You're attempting a clarification for "serverless" that nobody needs because reasonable people didn't actually think serverless/LambdaFunctions/CloudWorkers/etc defied the laws of physics.

"Serverless" from the beginning has always meant not having to do "os management/operations" type of tasks in a vm such as:

  sudo apt-get update
  sudo apt-get install <package>
  [...]
Instead, the cloud vendors created ability to run stateless functions which are executed in a "cloud runtime". The "dev" focuses the effort on coding the stateless functions instead of Linux os housekeeping tasks.

And yes -- to pre-empt the discussion from going around in circles... the "cloud's runtime" for stateless functions do ultimately run on a "server" which runs on cpu/memory/disk. And yes, "the cloud is just somebody else's computer". I think we all know that.

1 comments

> "Serverless" from the beginning has always meant not having to do "os management/operations" type of tasks in a vm such as

So you mean that serverless is when someone else types in the commands of installing the dependencies of your software.
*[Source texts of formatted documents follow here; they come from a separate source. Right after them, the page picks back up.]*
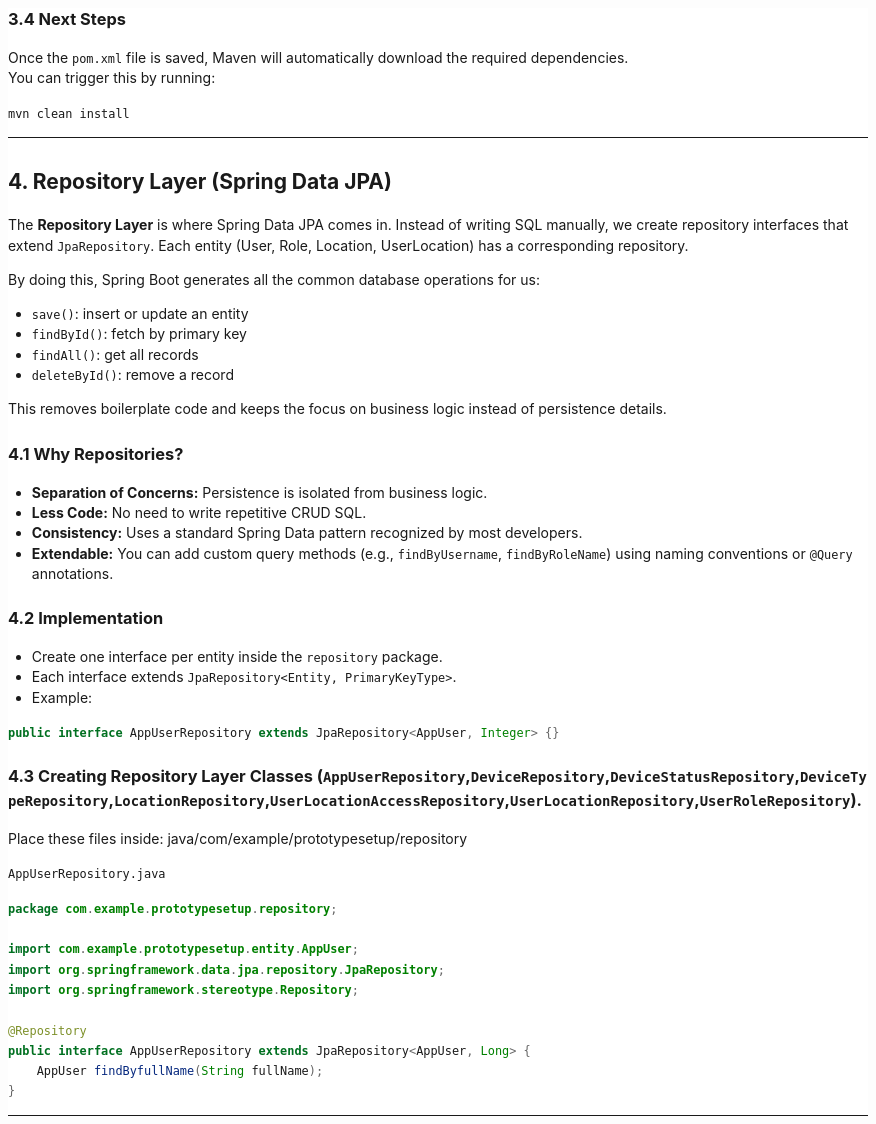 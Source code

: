 ### 3.4 Next Steps
Once the `pom.xml` file is saved, Maven will automatically download the required dependencies.  
You can trigger this by running:  


```bash
mvn clean install
```

---

## 4. Repository Layer (Spring Data JPA)

The **Repository Layer** is where Spring Data JPA comes in. Instead of writing SQL manually, we create repository interfaces that extend `JpaRepository`. Each entity (User, Role, Location, UserLocation) has a corresponding repository.  

By doing this, Spring Boot generates all the common database operations for us:  
- `save()`:  insert or update an entity  
- `findById()`:  fetch by primary key  
- `findAll()`:  get all records  
- `deleteById()`:  remove a record  

This removes boilerplate code and keeps the focus on business logic instead of persistence details.  

### 4.1 Why Repositories?
- **Separation of Concerns:**  Persistence is isolated from business logic.  
- **Less Code:**  No need to write repetitive CRUD SQL.  
- **Consistency:**  Uses a standard Spring Data pattern recognized by most developers.  
- **Extendable:**  You can add custom query methods (e.g., `findByUsername`, `findByRoleName`) using naming conventions or `@Query` annotations.  

### 4.2 Implementation
- Create one interface per entity inside the `repository` package.  
- Each interface extends `JpaRepository<Entity, PrimaryKeyType>`.  
- Example:  
```java
public interface AppUserRepository extends JpaRepository<AppUser, Integer> {} 
```

### 4.3 Creating Repository Layer Classes (`AppUserRepository`,`DeviceRepository`,`DeviceStatusRepository`,`DeviceTypeRepository`,`LocationRepository`,`UserLocationAccessRepository`,`UserLocationRepository`,`UserRoleRepository`).
Place these files inside:
java/com/example/prototypesetup/repository

`AppUserRepository.java`
```java
package com.example.prototypesetup.repository;

import com.example.prototypesetup.entity.AppUser;
import org.springframework.data.jpa.repository.JpaRepository;
import org.springframework.stereotype.Repository;

@Repository
public interface AppUserRepository extends JpaRepository<AppUser, Long> {
    AppUser findByfullName(String fullName);
}

```

---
I am genuinely curious, how difficult/expensive learning and issuing these commands on a VM, putting them into a packerfile, Dockerfile or ansible playbook, considering the whole software development lifecycle?

In your interpretation the serverless is when the person who runs these “Linux housekeeping” commands is working at AWS (or insert any other provider here) and not at your company.

Serverless/FaaS takes care of the following things that you otherwise need to do yourself:

1. Provisioning VMs and copying the right files up to them.

2. Linking them together behind an HTTP load balancer, which itself needs to be on one or more VMs and possibly DNS balancing.

3. Configuring that load balancer to respond on HTTPS endpoints and health check backends.

4. Collecting logs etc to a central place.

5. Making sure servers restart if they need to for versioning or crash reasons.

6. Shutting it all down and cleaning it up if you stop using them.

That's pretty much it. People like it because doing UNIX sysadmin work sucks. The usability just isn't very good.